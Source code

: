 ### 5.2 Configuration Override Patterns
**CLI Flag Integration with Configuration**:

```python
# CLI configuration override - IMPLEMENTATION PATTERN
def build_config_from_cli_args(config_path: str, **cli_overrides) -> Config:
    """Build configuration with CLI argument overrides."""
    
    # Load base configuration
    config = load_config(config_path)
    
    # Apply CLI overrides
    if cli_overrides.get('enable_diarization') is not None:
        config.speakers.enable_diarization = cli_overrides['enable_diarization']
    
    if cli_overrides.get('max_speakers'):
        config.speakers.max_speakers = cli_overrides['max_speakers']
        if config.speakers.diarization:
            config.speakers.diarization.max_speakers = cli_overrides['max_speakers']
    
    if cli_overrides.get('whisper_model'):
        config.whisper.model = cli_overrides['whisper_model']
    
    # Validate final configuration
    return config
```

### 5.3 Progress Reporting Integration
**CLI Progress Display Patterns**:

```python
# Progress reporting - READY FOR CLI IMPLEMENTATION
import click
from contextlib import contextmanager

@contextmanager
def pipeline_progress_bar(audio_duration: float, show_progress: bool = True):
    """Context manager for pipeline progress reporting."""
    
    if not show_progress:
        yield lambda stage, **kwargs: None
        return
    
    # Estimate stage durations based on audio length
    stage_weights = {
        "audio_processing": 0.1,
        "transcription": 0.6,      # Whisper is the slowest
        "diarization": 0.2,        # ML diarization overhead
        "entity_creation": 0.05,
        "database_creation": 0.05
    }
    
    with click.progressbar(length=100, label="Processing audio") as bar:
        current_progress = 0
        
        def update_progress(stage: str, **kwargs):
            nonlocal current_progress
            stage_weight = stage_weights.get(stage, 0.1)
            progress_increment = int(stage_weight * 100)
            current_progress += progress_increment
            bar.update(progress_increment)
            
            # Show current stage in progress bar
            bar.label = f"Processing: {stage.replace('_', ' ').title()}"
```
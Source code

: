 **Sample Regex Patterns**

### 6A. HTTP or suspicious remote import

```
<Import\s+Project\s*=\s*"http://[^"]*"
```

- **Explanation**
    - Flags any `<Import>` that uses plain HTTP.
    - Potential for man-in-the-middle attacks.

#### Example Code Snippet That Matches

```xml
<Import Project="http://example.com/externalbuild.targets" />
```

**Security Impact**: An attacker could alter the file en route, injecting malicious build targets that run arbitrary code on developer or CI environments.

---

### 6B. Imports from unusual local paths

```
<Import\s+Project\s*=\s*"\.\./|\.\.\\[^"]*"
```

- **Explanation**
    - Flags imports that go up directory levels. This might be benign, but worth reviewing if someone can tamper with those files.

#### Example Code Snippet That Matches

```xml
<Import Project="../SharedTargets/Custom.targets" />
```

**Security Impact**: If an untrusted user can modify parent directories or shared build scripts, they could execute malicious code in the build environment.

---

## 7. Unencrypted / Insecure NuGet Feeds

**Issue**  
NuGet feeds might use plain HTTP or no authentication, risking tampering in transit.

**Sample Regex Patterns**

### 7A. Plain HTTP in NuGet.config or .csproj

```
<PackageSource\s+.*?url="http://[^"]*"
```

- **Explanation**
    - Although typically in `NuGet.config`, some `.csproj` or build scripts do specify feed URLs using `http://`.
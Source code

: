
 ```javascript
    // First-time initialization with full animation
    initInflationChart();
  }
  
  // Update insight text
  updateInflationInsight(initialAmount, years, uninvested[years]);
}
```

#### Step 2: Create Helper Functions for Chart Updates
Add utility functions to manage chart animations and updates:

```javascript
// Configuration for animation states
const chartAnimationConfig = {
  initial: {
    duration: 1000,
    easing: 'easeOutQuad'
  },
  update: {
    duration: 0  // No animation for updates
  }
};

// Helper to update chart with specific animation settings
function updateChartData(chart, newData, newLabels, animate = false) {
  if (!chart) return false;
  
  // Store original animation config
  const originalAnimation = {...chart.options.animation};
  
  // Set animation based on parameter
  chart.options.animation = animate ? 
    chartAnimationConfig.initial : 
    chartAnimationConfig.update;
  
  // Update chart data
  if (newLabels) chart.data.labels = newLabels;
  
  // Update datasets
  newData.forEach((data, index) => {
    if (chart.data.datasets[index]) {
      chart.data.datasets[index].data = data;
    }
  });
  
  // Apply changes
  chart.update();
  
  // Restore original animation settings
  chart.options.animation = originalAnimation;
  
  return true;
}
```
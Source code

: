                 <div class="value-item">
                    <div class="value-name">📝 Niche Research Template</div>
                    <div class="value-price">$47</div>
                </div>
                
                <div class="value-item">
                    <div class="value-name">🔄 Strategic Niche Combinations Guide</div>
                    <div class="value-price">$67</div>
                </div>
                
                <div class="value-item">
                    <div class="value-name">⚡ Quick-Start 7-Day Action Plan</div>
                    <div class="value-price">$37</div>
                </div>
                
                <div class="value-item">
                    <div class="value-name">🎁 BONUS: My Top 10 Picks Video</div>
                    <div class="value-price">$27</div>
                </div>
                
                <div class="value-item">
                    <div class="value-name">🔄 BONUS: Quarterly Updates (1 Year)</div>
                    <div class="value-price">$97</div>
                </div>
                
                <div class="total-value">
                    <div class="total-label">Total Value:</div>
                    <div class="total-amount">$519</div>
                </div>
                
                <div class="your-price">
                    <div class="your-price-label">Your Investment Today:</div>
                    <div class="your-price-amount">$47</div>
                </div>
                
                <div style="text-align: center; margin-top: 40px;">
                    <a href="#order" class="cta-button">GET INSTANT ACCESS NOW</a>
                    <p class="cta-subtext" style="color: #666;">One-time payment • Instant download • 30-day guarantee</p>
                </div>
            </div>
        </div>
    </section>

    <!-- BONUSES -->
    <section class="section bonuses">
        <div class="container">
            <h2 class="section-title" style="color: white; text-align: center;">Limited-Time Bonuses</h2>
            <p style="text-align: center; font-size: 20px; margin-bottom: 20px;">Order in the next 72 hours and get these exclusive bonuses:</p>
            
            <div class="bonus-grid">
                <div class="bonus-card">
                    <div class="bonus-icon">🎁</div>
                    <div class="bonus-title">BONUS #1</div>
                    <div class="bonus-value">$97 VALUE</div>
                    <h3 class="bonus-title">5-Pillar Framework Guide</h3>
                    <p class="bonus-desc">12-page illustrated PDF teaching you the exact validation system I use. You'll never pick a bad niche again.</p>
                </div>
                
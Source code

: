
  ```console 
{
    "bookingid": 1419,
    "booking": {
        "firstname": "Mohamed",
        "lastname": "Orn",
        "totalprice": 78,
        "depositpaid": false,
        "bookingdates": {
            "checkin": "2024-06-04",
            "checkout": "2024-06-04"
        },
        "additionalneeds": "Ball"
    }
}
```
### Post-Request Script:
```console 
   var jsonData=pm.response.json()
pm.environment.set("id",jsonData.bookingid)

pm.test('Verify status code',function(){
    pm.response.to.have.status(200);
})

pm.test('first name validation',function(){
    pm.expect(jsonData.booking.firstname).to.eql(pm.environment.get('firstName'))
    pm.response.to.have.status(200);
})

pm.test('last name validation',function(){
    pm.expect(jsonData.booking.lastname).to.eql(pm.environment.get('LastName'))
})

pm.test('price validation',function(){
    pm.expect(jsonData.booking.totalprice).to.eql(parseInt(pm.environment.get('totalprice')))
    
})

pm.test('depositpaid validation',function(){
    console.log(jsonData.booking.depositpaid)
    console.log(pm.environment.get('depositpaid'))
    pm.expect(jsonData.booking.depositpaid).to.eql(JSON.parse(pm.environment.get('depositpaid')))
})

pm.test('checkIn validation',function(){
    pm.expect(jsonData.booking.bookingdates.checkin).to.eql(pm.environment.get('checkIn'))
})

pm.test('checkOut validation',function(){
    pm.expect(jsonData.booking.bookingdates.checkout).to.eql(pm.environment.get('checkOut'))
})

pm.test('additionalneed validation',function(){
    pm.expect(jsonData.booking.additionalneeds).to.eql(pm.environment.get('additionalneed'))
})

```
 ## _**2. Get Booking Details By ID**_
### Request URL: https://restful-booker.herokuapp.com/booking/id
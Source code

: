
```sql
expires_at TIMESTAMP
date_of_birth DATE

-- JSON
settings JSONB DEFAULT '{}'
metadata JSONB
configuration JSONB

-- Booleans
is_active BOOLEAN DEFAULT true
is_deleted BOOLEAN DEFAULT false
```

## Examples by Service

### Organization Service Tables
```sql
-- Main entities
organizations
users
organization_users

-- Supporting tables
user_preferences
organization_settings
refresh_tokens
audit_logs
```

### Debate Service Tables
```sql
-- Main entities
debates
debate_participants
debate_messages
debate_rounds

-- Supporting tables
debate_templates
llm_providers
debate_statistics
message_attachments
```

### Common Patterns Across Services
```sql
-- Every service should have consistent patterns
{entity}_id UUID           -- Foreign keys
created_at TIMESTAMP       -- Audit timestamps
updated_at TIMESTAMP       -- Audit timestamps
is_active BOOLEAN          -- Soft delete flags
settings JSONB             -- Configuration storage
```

________________________________________

PROBLEM STATEMENT: Pull out every line of the records above that contains the word "false".

PROBLEM SOLUTION:
function updateChartData(chart, newData, newLabels, animate = false) {
  if (!chart) return false;
        "depositpaid": false,
is_deleted BOOLEAN DEFAULT false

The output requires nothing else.